This fact notwithstanding, the dysfunction which often occurs following infection by HIV-1 is more severe and less likely to be reversed than that accompanying other sorts of viral illness. Indeed, aids patients commonly lose the ability to mount successful immune responses against a wide variety of opportunistic pathogens and neoplasms, leading to disease susceptibility and often death. Since the discovery of HIV-1 in 1983–84 (2,3), a number of laboratories have actively sought to understand the mechanisms whereby this virus replicates in cells and ultimately destroys them. Indeed, it is the ability of HIV-1 to grow selectively in and cause destruction of CD4-bearing T lymphocytes (T4 cells) which results in the collapse of the immune system (10).

In addition, it is important that HIV-1 can replicate in certain other cell types which also play important roles in the immune system. These cells include monocytes and macrophages, as well as endothelial, neural and dendritic cells. HIV-1-infected monocytes are thought to be capable of crossing the blood-brain barrier, and hence are thought to play an important role with regard to the dissemination of HIV-1 to the brain (11). This mechanism is apparently responsible for many of the dementias associated with the neurological consequences of HIV-1 infection and aids.

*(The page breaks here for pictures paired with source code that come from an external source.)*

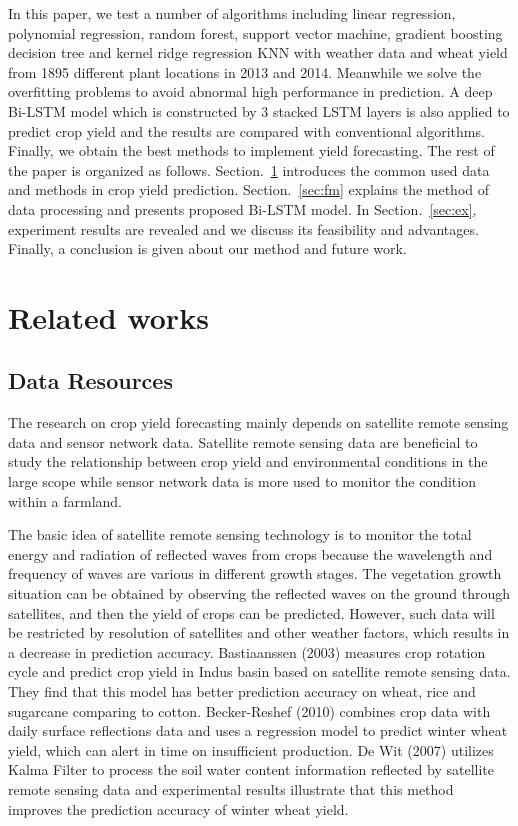 \documentclass[conference]{IEEEtran}
\begin{document}

  In this paper, we test a number of algorithms including linear regression, polynomial regression, random forest, support vector machine, gradient boosting decision tree and kernel ridge regression KNN with weather data and wheat yield from 1895 different plant locations in 2013 and 2014. Meanwhile we solve the overﬁtting problems to avoid abnormal high performance in prediction. A deep Bi-LSTM model which is constructed by 3 stacked LSTM layers is also applied to predict crop yield and the results are compared with conventional algorithms. Finally, we obtain the best methods to implement yield forecasting. The rest of the paper is organized as follows. Section.~\ref{sec:RW} introduces the common used data and methods in crop yield prediction. Section.~\ref{sec:fm} explains the method of data processing and presents proposed Bi-LSTM model. In Section.~\ref{sec:ex}, experiment results are revealed and we discuss its feasibility and advantages. Finally, a conclusion is given about our method and future work.

\section{Related works} \label{sec:RW}

  \subsection{Data Resources}

    The research on crop yield forecasting mainly depends on satellite remote sensing data and sensor network data. Satellite remote sensing data are beneficial to study the relationship between crop yield and environmental conditions in the large scope while sensor network data is more used to monitor the condition within a farmland. 

    The basic idea of satellite remote sensing technology is to monitor the total energy and radiation of reflected waves from crops because the wavelength and frequency of waves are various in different growth stages. The vegetation growth situation can be obtained by observing the reﬂected waves on the ground through satellites, and then the yield of crops can be predicted. However, such data will be restricted by resolution of satellites and other weather factors, which results in a decrease in prediction accuracy. Bastiaanssen (2003) \cite{Bastiaanssen2003} measures crop rotation cycle and predict crop yield in Indus basin based on satellite remote sensing data. They ﬁnd that this model has better prediction accuracy on wheat, rice and sugarcane comparing to cotton. Becker-Reshef (2010)\cite{Becker-Reshef2010} combines crop data with daily surface reﬂections data and uses a regression model to predict winter wheat yield, which can alert in time on insufficient production. De Wit (2007) \cite{DeWit2007} utilizes Kalma Filter to process the soil water content information reﬂected by satellite remote sensing data and experimental results illustrate that this method improves the prediction accuracy of winter wheat yield.
\end{document}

THE LIFE CYCLE OF RETROVIRUSES

Only an understanding of the viral life cycle will make possible an appreciation of the various events which transpire during the course of viral replication and against which antiviral therapy might be directed. In the case of all retroviruses, the life cycle begins with a specific interaction between the viral envelope and a receptor at the cell surface (Figure 1) (10). In the case of both HIV-1 and HIV-2, but not HTLV-1, the cellular receptor has been identified as the CD4 cell surface antigen (12). This structure is present at high concentrations on helper T lymphocytes and to lesser extent on macrophages, B cells, endothelial cells and certain types of brain cells. The binding to CD4 takes place through interaction of the receptor with proteins found on the envelope of the virus, called gp 120 and gp41 (Figure 2). Initial binding to CD4 is mediated by gp 120; this binding is followed by binding of gp41, which helps to propel the virus through the plasma membrane of the cell and into the cytoplasm. Viral entry, in fact, occurs as a consequence of fusion between the viral envelope and the outer membrane of the cell. An important consequence is that the proteins which surround the viral nucleic acid are digested away. Thus, viral nucleic acid becomes exposed to the cytoplasm of the cell.

Figure 1).

Figure 1)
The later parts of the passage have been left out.